Carbon monoxide poisoning occurs when a person inhales carbon monoxide—a colorless, odorless, and tasteless gas that is virtually impossible to detect without specialized equipment. This poisonous gas is produced whenever fuel is burned, especially by fuel-burning appliances such as boilers, water heaters, and gas-powered equipment commonly found in hotels. When carbon monoxide is present in the air, it quickly enters the bloodstream, displacing oxygen and preventing red blood cells from delivering oxygen to vital organs. This can lead to serious health consequences, including permanent brain damage, heart damage, and, in severe cases, even death.

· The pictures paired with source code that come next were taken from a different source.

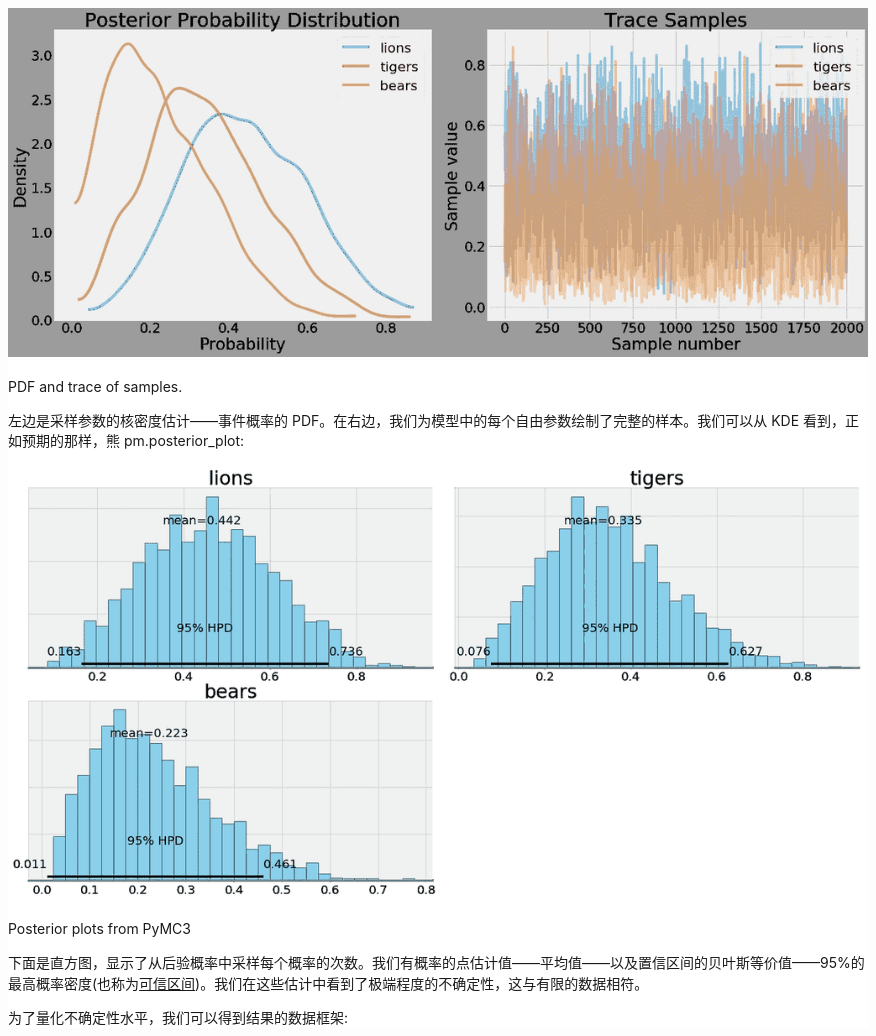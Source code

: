 ![](img/972a209f7b501e8a45123891f7511eca.png)

PDF and trace of samples.

左边是采样参数的核密度估计——事件概率的 PDF。在右边，我们为模型中的每个自由参数绘制了完整的样本。我们可以从 KDE 看到，正如预期的那样，熊 pm.posterior_plot:

![](img/956c39b2028fb2f97ac4633871818528.png)

Posterior plots from PyMC3

下面是直方图，显示了从后验概率中采样每个概率的次数。我们有概率的点估计值——平均值——以及置信区间的贝叶斯等价值——95%的最高概率密度(也称为[可信区间](https://en.wikipedia.org/wiki/Credible_interval))。我们在这些估计中看到了极端程度的不确定性，这与有限的数据相符。

为了量化不确定性水平，我们可以得到结果的数据框架:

Because carbon monoxide is undetectable by human senses, it is often called the “silent killer.” Monoxide poisoning can happen in any enclosed space, such as a hotel room, where carbon monoxide accumulates due to faulty appliances, poor ventilation, or a hidden carbon monoxide leak. Hotel owners and other property owners have a legal and moral responsibility to protect guests from carbon monoxide exposure by installing working carbon monoxide detectors and maintaining all fuel-burning appliances. Failure to do so can result in devastating carbon monoxide poisoning cases, causing life-altering injuries or death for unsuspecting guests.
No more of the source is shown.